The highs and lows are like being on a permanent rollercoaster and for the seasoned professionals, you know that every time you don't have a bump, you need to savour the moment. It will come again and again and at some stage you will build resilience and become stronger.
The interesting fact about women is that few make it to the top. Perhaps they are not stupid enough to run a successful business by themselves without a partner, investor, or someone to go home to at night and discuss what happened that day. I personally cannot think of anyone who is self-made that falls into this category, but I am sure there are thousands out there, who don't share their story. Let's face it, sometimes telling the story comes with embarrassment.
What I have noticed only by observation is that women look to make the leap with others because sometimes its better in two's or three's, and other times they realise that to do it by themselves they "could" fail because they don't trust that they have the ability to go it alone.
Trust yourselfQuite simply, trusting ourselves and believing in ourselves is the biggest issue we face. Not men. Yes, I said, "Not men" because it is so easy to blame men and a so-called glass ceiling on why we don't acheive our goals, but the truth of the matter is that in the western world there has never been a better time to be a woman.
While I never use this card, I know that the excuses women make for not 'making it' are not real. Men don't stop us. We live in a world that is pro women.
Making the jump by yourself is not for the faint hearted. It's for bold, confident and determined women. You can't steer a ship second guessing your next move, sitting on your hands or worrying about the fact that people may not like you (just because!).
The reality is:
- Women have more chances of running large businesses by themselves than men in today's western world
- Women are naturally resilient and their nurturing side will help them better understand both sides of the fence
- Leading by yourself without the support of a partner, investor or someone at home who you can talk about your day's activities is very hard to cope with but you will survive
- Winning is not running a successful business, it's having a successful life
- Whatever is holding you back from running your business the way you know it should be run, is holding you back in other parts of your life
- You are powerful, worthy and strong - and need to remind yourself of that
- Never look to other people for praise. If you can't go home at night and say you have done the best job possible, then no amount of praise will make you happy
- Fake friends, lives or compliments are just that
- Learn to laugh and find your 'silly side' because in that moment you will realise that you are human
- You don't need to be a bitch to be successful
- Focusing on your competitors is a sure way to create a very unsettling life
- Stop being competitive with everyone else, and only be competitive with yourself
- Promote women and men based on merit, not gender or how much you like them
- Loyalty is hard to come by but when you have it, cherish it
- Never ever put another woman (or man) down. It says something about you, and not them 100% of the time.
- Insecurities will creep in, but learn to manage that early on in your career
- People will be nasty to you, but you will never be able to change that.

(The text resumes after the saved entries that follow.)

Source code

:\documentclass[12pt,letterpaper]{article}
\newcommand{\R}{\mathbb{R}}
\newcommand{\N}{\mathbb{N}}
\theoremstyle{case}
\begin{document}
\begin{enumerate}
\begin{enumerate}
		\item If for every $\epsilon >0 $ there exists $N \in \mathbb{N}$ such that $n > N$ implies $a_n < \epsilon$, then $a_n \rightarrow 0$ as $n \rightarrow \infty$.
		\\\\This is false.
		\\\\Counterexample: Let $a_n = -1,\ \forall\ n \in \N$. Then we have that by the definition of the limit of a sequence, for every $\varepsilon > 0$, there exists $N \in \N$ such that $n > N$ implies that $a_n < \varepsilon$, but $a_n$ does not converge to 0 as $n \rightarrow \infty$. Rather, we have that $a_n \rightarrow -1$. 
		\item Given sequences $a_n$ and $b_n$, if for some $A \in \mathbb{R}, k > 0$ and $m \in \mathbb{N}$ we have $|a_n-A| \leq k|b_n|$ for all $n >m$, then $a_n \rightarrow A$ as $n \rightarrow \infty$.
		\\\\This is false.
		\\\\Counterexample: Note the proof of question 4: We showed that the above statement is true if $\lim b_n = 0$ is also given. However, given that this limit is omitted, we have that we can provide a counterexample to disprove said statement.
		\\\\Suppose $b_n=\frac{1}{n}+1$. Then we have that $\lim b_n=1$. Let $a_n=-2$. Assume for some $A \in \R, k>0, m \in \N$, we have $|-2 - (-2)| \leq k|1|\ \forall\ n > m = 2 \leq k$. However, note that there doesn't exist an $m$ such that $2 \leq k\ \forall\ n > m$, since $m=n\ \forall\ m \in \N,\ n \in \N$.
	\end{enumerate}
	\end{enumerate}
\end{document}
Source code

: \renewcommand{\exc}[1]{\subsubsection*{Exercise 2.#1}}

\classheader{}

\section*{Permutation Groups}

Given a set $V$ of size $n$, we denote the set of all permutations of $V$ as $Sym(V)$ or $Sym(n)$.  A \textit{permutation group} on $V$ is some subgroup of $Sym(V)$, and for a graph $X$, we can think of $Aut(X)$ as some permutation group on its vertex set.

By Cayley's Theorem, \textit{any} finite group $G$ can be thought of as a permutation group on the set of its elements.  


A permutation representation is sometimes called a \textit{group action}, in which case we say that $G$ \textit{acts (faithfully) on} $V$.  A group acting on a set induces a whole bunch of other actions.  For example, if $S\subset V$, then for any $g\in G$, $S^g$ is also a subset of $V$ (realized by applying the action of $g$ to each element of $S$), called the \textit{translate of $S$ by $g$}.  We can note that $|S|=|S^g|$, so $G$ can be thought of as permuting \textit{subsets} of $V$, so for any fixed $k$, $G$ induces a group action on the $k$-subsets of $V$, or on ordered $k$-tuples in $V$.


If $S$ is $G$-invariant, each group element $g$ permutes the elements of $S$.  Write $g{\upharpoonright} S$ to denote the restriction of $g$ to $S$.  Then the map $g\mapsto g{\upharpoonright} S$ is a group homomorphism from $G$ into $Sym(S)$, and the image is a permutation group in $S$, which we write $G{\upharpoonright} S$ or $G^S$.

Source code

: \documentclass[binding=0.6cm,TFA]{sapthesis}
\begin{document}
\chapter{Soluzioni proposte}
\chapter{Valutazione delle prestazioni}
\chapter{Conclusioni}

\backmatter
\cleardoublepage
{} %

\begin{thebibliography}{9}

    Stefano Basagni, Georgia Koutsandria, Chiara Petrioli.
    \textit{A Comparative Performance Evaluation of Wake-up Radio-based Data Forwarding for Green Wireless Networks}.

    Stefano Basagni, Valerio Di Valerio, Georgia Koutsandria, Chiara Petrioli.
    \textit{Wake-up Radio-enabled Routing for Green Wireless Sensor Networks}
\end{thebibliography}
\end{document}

All you can do is always be kind and let your actions speak louder than someone who actually hates themselves that needs to try and pull you down.
I don't live a perfect lifeI won't pretend to live a perfect life. I have spent the past 2 years working my ass off to ensure that I achieved a particular work goal. I gave up everything from long holidays through to catching up with family and friends. Is it worth it? I'm not sure. What I know for certain is that I have done it myself the hard way. I have remained consistent with who I am and in particular my values. While I spend many hours alone, I need it to recharge for the next day. I never start a day off thinking 'bad things'. Instead, I start every single morning off thinking that this is a new day and it holds so much opportunity for me to make the most out of it.
There is no-one to say "I am so excited by what I have achieved today", because people rarely want to hear about someone else's success. I on the other hand, invite people to share their stories and am proud of people who accomplish what they set out to achieve. There is so much work to be done and none of it is glamorous, but when you make your way through your business plan and execute your marketing strategy the way that you believe it should be done, then it's pretty satisfying.